[Entries taken from a collection]
[Start of section]
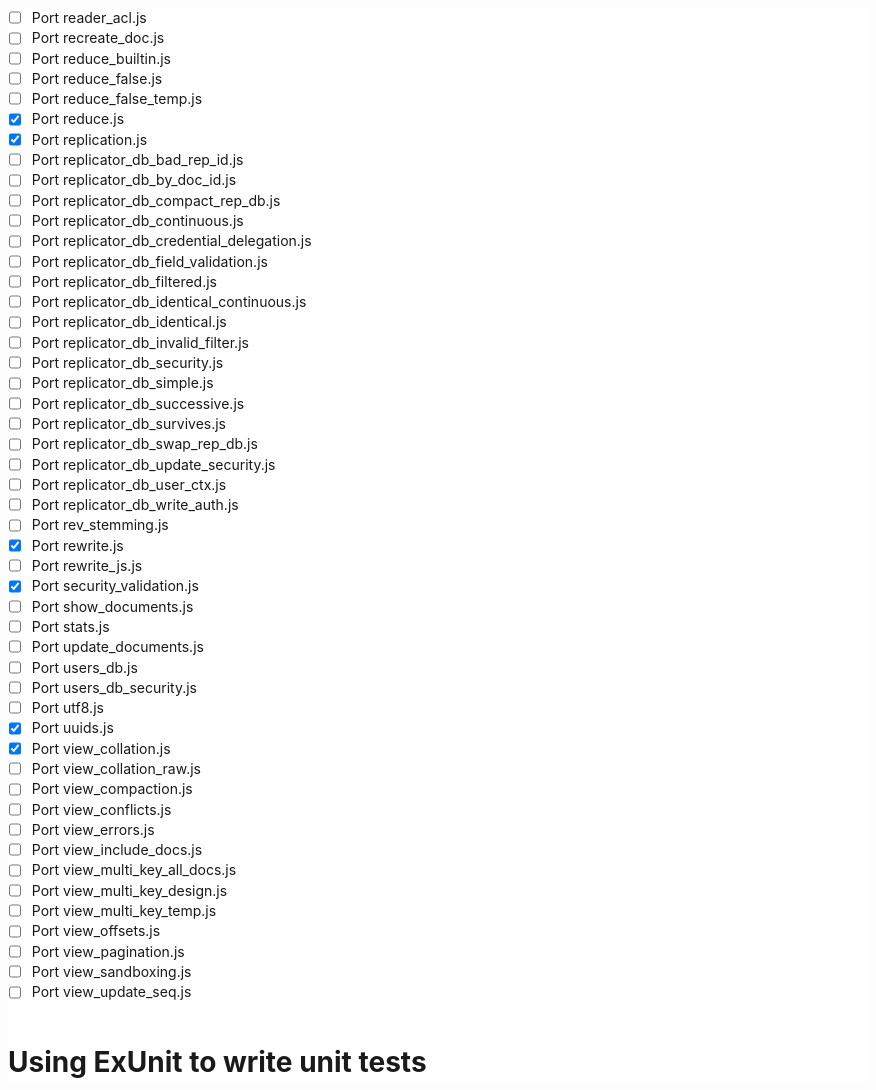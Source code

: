  - [ ] Port reader_acl.js
  - [ ] Port recreate_doc.js
  - [ ] Port reduce_builtin.js
  - [ ] Port reduce_false.js
  - [ ] Port reduce_false_temp.js
  - [X] Port reduce.js
  - [X] Port replication.js
  - [ ] Port replicator_db_bad_rep_id.js
  - [ ] Port replicator_db_by_doc_id.js
  - [ ] Port replicator_db_compact_rep_db.js
  - [ ] Port replicator_db_continuous.js
  - [ ] Port replicator_db_credential_delegation.js
  - [ ] Port replicator_db_field_validation.js
  - [ ] Port replicator_db_filtered.js
  - [ ] Port replicator_db_identical_continuous.js
  - [ ] Port replicator_db_identical.js
  - [ ] Port replicator_db_invalid_filter.js
  - [ ] Port replicator_db_security.js
  - [ ] Port replicator_db_simple.js
  - [ ] Port replicator_db_successive.js
  - [ ] Port replicator_db_survives.js
  - [ ] Port replicator_db_swap_rep_db.js
  - [ ] Port replicator_db_update_security.js
  - [ ] Port replicator_db_user_ctx.js
  - [ ] Port replicator_db_write_auth.js
  - [ ] Port rev_stemming.js
  - [X] Port rewrite.js
  - [ ] Port rewrite_js.js
  - [X] Port security_validation.js
  - [ ] Port show_documents.js
  - [ ] Port stats.js
  - [ ] Port update_documents.js
  - [ ] Port users_db.js
  - [ ] Port users_db_security.js
  - [ ] Port utf8.js
  - [X] Port uuids.js
  - [X] Port view_collation.js
  - [ ] Port view_collation_raw.js
  - [ ] Port view_compaction.js
  - [ ] Port view_conflicts.js
  - [ ] Port view_errors.js
  - [ ] Port view_include_docs.js
  - [ ] Port view_multi_key_all_docs.js
  - [ ] Port view_multi_key_design.js
  - [ ] Port view_multi_key_temp.js
  - [ ] Port view_offsets.js
  - [ ] Port view_pagination.js
  - [ ] Port view_sandboxing.js
  - [ ] Port view_update_seq.js

# Using ExUnit to write unit tests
[End of section]
■ Aim of the task ■
Only the lines above starting at the line that holds "- [ ] Port users_db_security.js" and ending at the line that holds "- [ ] Port view_sandboxing.js" are to be repeated, exactly and in full.

■ Your response ■
  - [ ] Port users_db_security.js
  - [ ] Port utf8.js
  - [X] Port uuids.js
  - [X] Port view_collation.js
  - [ ] Port view_collation_raw.js
  - [ ] Port view_compaction.js
  - [ ] Port view_conflicts.js
  - [ ] Port view_errors.js
  - [ ] Port view_include_docs.js
  - [ ] Port view_multi_key_all_docs.js
  - [ ] Port view_multi_key_design.js
  - [ ] Port view_multi_key_temp.js
  - [ ] Port view_offsets.js
  - [ ] Port view_pagination.js
  - [ ] Port view_sandboxing.js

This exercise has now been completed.